In Vukovar, unmittelbar an der Grenze zu Serbien gelegen, haben sich bei der letzten Volkszählung 2011 über 33 Prozent der Einwohner als serbisch deklariert. Im gesamten Land fühlen sich knapp fünf Prozent der Bürger dieser Volksgruppe zugehörig. Nationalen Minderheiten werden in Kroatien durch entsprechende Gesetze weitreichende Rechte eingeräumt. In den Gebieten mit hohen Anteil von Minderheiten, ist eine zweisprachige Beschriftung öffentlicher Einrichtungen vorgesehen. Dies bedeutete für die Gemeinde Vukovar, daß sowohl lateinische wie auch kyrillische Schriftzeichen zur Anwendung kommen können.

Der sozialdemokratische Präsident Kroatiens, Ivo Josipovic, verurteilte die Ereignisse in Vukovar.

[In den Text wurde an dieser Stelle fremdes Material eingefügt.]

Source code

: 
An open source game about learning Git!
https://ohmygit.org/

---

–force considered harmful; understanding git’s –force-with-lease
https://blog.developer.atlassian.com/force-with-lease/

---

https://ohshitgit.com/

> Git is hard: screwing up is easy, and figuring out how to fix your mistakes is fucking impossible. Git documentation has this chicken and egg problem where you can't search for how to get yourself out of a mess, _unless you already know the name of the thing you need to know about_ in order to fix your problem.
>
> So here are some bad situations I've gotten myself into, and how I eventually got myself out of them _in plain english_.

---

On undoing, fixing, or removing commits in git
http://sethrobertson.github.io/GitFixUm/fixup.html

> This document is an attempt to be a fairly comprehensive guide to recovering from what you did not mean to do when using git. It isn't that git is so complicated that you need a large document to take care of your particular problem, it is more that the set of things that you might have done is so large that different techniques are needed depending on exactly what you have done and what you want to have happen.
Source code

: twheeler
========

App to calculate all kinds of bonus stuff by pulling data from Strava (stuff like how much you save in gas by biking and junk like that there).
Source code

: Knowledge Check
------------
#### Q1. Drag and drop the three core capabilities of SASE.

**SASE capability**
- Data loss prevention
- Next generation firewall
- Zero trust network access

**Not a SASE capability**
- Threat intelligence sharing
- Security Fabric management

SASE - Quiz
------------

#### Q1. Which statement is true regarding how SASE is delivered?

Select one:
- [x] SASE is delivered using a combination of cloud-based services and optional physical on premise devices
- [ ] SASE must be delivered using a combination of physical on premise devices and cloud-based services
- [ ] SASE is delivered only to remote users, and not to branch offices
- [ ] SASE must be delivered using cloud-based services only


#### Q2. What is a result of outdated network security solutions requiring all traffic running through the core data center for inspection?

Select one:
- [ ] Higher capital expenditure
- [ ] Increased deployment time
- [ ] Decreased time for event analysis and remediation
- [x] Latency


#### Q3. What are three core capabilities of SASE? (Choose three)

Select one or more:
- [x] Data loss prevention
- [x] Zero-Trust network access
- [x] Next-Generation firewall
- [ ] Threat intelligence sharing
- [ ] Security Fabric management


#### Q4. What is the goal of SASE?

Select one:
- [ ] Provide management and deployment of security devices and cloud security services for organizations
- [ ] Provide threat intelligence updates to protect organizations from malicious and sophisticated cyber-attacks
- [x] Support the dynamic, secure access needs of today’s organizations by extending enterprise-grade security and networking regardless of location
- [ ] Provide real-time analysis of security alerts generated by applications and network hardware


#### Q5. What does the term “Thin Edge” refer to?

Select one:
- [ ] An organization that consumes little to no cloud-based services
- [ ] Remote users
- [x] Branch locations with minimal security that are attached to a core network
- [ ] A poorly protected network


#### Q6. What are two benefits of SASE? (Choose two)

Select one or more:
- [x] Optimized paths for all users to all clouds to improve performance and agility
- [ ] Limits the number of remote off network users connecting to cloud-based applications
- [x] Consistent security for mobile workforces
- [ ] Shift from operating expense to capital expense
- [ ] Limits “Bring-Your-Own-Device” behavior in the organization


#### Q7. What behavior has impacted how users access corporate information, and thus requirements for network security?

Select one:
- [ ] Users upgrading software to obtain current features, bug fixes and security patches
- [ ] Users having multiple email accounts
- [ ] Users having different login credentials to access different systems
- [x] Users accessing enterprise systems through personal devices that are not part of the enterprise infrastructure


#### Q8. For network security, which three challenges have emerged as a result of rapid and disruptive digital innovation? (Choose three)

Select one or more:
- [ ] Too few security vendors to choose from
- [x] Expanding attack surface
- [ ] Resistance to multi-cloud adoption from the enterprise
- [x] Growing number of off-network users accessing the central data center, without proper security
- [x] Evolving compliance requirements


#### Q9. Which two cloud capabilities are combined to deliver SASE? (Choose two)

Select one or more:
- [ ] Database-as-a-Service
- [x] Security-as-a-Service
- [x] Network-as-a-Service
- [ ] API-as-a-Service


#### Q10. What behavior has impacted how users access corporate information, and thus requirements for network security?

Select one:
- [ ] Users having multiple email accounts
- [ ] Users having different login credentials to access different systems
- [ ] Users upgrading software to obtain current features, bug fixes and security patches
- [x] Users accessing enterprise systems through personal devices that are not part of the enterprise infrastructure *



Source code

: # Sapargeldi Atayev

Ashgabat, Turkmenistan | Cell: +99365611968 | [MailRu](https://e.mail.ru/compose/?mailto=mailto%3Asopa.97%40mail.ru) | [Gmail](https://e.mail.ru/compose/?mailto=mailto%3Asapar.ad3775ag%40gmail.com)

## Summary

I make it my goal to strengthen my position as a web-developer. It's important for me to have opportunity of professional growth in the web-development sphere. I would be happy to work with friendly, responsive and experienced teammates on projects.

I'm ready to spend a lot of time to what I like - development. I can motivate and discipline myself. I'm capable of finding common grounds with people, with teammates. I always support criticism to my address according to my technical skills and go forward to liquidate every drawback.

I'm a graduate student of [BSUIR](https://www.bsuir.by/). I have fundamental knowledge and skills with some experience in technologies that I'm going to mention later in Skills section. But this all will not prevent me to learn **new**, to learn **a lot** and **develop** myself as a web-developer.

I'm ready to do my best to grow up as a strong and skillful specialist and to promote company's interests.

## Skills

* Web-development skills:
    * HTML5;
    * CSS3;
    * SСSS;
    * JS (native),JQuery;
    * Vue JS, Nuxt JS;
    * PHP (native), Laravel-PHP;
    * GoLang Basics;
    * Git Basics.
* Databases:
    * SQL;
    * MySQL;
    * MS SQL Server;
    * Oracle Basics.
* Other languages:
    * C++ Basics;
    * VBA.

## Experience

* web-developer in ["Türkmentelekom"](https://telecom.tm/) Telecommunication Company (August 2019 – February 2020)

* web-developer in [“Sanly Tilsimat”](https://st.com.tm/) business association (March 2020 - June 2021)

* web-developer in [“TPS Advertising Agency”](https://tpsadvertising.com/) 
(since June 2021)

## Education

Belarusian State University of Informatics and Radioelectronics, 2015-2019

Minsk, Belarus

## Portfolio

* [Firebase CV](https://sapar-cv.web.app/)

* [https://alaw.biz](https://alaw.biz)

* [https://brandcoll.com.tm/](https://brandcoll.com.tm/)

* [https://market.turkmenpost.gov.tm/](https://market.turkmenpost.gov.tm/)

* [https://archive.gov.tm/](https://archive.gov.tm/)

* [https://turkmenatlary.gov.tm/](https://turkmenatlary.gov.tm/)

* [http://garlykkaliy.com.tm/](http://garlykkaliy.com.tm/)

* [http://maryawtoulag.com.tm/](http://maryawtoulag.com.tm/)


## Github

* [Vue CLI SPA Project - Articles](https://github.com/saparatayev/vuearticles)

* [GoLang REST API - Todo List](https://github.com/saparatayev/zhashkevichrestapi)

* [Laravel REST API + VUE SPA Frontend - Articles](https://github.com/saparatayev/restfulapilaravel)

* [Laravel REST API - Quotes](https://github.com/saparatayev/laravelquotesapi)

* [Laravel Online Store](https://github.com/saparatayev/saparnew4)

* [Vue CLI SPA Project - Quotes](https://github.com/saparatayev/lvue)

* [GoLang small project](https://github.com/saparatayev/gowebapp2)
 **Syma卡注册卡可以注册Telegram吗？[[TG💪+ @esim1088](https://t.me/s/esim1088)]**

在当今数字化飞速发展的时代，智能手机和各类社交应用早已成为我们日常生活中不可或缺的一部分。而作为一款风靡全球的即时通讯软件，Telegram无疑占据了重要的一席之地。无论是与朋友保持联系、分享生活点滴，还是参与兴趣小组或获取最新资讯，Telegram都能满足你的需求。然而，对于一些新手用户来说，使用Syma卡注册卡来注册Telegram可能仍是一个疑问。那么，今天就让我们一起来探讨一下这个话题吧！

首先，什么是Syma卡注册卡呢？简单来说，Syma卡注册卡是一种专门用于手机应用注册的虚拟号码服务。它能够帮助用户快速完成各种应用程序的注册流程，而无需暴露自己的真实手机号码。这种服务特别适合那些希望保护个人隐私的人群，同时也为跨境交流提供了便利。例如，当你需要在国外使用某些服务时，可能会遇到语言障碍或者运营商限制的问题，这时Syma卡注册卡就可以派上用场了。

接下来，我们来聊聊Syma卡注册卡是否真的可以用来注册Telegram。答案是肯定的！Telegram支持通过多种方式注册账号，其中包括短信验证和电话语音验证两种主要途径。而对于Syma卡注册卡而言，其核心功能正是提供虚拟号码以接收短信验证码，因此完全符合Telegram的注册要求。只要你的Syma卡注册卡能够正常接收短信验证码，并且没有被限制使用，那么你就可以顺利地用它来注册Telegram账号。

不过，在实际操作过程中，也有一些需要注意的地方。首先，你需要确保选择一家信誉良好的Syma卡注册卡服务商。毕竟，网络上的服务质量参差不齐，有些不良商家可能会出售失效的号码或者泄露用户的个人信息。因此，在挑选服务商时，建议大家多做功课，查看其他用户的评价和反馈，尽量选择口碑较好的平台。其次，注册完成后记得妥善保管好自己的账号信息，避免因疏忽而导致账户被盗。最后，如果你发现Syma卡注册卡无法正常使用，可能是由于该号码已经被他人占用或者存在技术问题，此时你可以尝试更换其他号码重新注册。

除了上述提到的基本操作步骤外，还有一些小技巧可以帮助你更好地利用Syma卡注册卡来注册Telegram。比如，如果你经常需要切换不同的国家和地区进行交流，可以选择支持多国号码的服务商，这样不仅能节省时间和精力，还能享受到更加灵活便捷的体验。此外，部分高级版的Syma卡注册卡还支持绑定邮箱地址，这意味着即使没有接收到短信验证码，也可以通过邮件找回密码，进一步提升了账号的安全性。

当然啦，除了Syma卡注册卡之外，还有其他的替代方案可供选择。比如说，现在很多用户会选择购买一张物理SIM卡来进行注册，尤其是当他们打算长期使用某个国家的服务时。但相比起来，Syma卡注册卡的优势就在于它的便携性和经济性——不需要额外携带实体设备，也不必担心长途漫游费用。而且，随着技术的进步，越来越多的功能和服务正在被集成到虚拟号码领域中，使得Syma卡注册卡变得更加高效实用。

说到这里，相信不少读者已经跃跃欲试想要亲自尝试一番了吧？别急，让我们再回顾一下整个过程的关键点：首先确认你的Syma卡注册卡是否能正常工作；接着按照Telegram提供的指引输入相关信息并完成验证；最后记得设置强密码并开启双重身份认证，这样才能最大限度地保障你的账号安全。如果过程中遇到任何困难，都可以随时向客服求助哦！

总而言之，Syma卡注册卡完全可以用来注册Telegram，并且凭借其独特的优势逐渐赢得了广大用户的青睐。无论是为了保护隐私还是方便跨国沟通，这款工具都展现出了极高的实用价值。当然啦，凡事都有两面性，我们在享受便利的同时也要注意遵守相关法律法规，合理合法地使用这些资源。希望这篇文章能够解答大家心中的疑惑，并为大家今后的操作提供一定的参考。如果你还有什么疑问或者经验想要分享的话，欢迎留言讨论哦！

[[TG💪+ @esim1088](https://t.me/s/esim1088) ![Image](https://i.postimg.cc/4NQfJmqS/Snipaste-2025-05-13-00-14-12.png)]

Er wies darauf hin, daß die Rechte der Minderheiten gesetzlich verbrieft seien und dies zum politischen Konsens des Landes gehöre. Auch rief er dazu auf, nicht in das Jahr 1991 zurückzufallen. Damals begannen die gewalttätigen Auseinandersetzungen zwischen serbischen und kroatischen Bevölkerungsgruppen und die anschließende 81tägige Belagerung der Stadt. Auch der sozialdemokratische Bürgermeister Vukovars, Zeljko Sabo, rief, wie die serbische Zeitung Danas am 3. September berichtete, zu friedlichen und würdigem Verhalten auf. Vukovar solle nicht Beirut werden, appellierte Sabo in einer Pressekonferenz an die Bevölkerung. Ein Vertreter der Unabhängigen Demokratischen Serbischen Partei, Srdjan Milakovic, sagt der Zeitung Slobodna Dalmacija vom 3. September, daß es sich bei den Protestierenden lediglich um einige hundert Menschen handele, die nicht die Mehrheitsmeinung der Stadt repräsentieren würden.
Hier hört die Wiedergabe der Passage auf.